Wallis Simpson (left) was jealous of the amount of publicity Marilyn Monroe was getting Photo: Rex Features
During seven decades as a publisher and literary agent, Charles Pick dealt with some of the 20th century’s most famous figures.
By Anita Singh
John Steinbeck, JB Priestley, Roald Dahl, John Le Carré and Catherine Cookson were just a tiny handful of the authors he nurtured over the years.
Pick had many a tale to tell but when he died in 2000, aged 82, his memoir was unpublished.

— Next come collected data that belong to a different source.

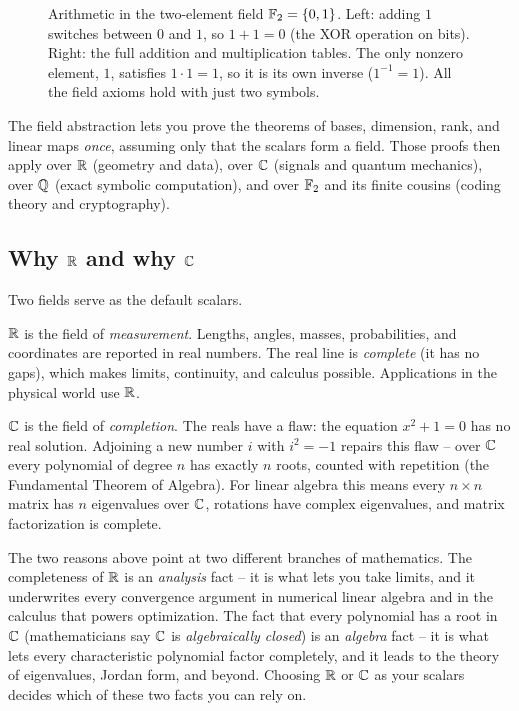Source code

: \begin{figure}[H]
\caption{Arithmetic in the two-element field $\mathbb{F}_2 = \{0,1\}$. Left: adding $1$ switches
between $0$ and $1$, so $1+1=0$ (the XOR operation on bits). Right: the full addition and
multiplication tables. The only nonzero element, $1$, satisfies $1 \cdot 1 = 1$, so it is
its own inverse ($1^{-1} = 1$). All the field axioms hold with just two symbols.}
\label{ch38:f2-arithmetic}
\end{figure}

\begin{aestheticbox}
The field abstraction lets you prove the theorems of bases,
dimension, rank, and linear maps \emph{once}, assuming only that the scalars form a field.
Those proofs then apply over $\mathbb{R}$ (geometry and data), over $\mathbb{C}$ (signals and quantum
mechanics), over $\mathbb{Q}$ (exact symbolic computation), and over
$\mathbb{F}_2$ and its finite cousins (coding theory and cryptography).
\end{aestheticbox}

\subsection{Why $\mathbb{R}$ and why $\mathbb{C}$}

Two fields serve as the default scalars.

$\mathbb{R}$ is the field of \emph{measurement}. Lengths, angles, masses, probabilities, and
coordinates are reported in real numbers. The real
line is \emph{complete} (it has no gaps), which makes limits, continuity, and
calculus possible. Applications in the physical world use $\mathbb{R}$.

$\mathbb{C}$ is the field of \emph{completion}. The reals have a flaw: the equation
$x^2 + 1 = 0$ has no real solution. Adjoining a new number $i$ with $i^2 = -1$
repairs this flaw -- over $\mathbb{C}$ every polynomial of degree $n$ has exactly
$n$ roots, counted with repetition (the Fundamental Theorem of Algebra). For linear
algebra this means every $n\times n$ matrix has $n$ eigenvalues over $\mathbb{C}$, rotations have complex eigenvalues, and matrix factorization is complete.

\begin{connectionbox}
The two reasons above point at two different branches of mathematics. The completeness of
$\mathbb{R}$ is an \emph{analysis} fact -- it is what lets you take limits, and it underwrites
every convergence argument in numerical linear algebra and in the calculus that powers
optimization. The fact that every polynomial has a root in $\mathbb{C}$ (mathematicians say $\mathbb{C}$
is \emph{algebraically closed}) is an \emph{algebra} fact -- it is what lets every
characteristic polynomial factor completely, and it leads to the theory of eigenvalues,
Jordan form, and beyond. Choosing $\mathbb{R}$ or $\mathbb{C}$ as your scalars decides which of these two
facts you can rely on.
\end{connectionbox}

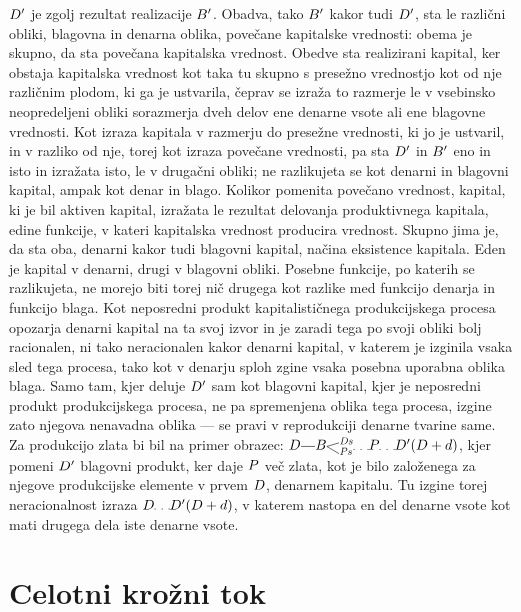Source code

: \documentclass[kapital_02.tex]{subfiles}
\begin{document}
\(D'\) je zgolj rezultat realizacije \(B'\). Obadva, tako \(B'\) kakor tudi \(D'\), sta le različni obliki, blagovna in denarna oblika, povečane kapitalske vrednosti: obema je skupno, da sta povečana kapitalska vrednost. Obedve sta realizirani kapital, ker obstaja kapitalska vrednost kot taka tu skupno s presežno vrednostjo kot od nje različnim plodom, ki ga je ustvarila, čeprav se izraža to razmerje le v vsebinsko neopredeljeni obliki sorazmerja dveh delov ene denarne vsote ali ene blagovne vrednosti. Kot izraza kapitala v razmerju do presežne vrednosti, ki jo je ustvaril, in v razliko od nje, torej kot izraza povečane vrednosti, pa sta \(D'\) in \(B'\) eno in isto in izražata isto, le v drugačni obliki; ne razlikujeta se kot denarni in blagovni kapital, ampak kot denar in blago. Kolikor pomenita povečano vrednost, kapital, ki je bil aktiven kapital, izražata le rezultat delovanja produktivnega kapitala, edine funkcije, v kateri kapitalska vrednost producira vrednost. Skupno jima je, da sta oba, denarni kakor tudi blagovni kapital, načina eksistence kapitala. Eden je kapital v denarni, drugi v blagovni obliki. Posebne funkcije, po katerih se razlikujeta, ne morejo biti torej nič drugega kot razlike med funkcijo denarja in funkcijo blaga. Kot neposredni produkt kapitalističnega produkcijskega procesa opozarja denarni kapital na ta svoj izvor in je zaradi tega po svoji obliki bolj racionalen, ni tako neracionalen kakor denarni kapital, v katerem je izginila vsaka sled tega procesa, tako kot v denarju sploh zgine vsaka posebna uporabna oblika blaga. Samo tam, kjer deluje \(D'\) sam kot blagovni kapital, kjer je neposredni produkt produkcijskega procesa, ne pa spremenjena oblika tega procesa, izgine zato njegova nenavadna oblika --- se pravi v reprodukciji denarne tvarine same. Za produkcijo zlata bi bil na primer obrazec: \(\KPED\KPEcrta\KPEBrazcepDsPs\KPEpike\KPEP\KPEpike\KPED' (\KPED + \KPEd)\), kjer pomeni \(D'\) blagovni produkt, ker daje \(P\) več zlata, kot je bilo založenega za njegove produkcijske elemente v prvem \(D\), denarnem kapitalu. Tu izgine torej neracionalnost izraza \(\KPED\KPEpike\KPED' (\KPED + \KPEd)\), v katerem nastopa en del denarne vsote kot mati drugega dela iste denarne vsote.

\section{Celotni krožni tok}
\end{document}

Now the manuscript detailing his entertaining encounters with the rich and famous has been donated to the University of East Anglia, along with the rest of his archive.
The memoir is a treasure trove of anecdotes, from Wallis Simpson’s jealousy of Marilyn Monroe to the Queen discussing her children’s reading habits.
They recall a bygone age – days when Karen Blixen, author of Out of Africa, could check in for her Pan Am flight with a bottle of Moet et Chandon and a dozen shucked oysters as a carry-on airline meal, and when the Queen Mary ocean liner was the preferred mode of travel.
He accompanied John Steinbeck to his Nobel Prize dinner (noting that the author had “given up hard liquor and was just drinking beer” for the occasion) and drank vermouths with Graham Greene on his terrace in Antibes, but was equally at home in less glamorous surroundings – one of his warmest memories was of visiting Catherine Cookson’s house for lunch, where she fed him double helpings of home-cooked steak and kidney pie.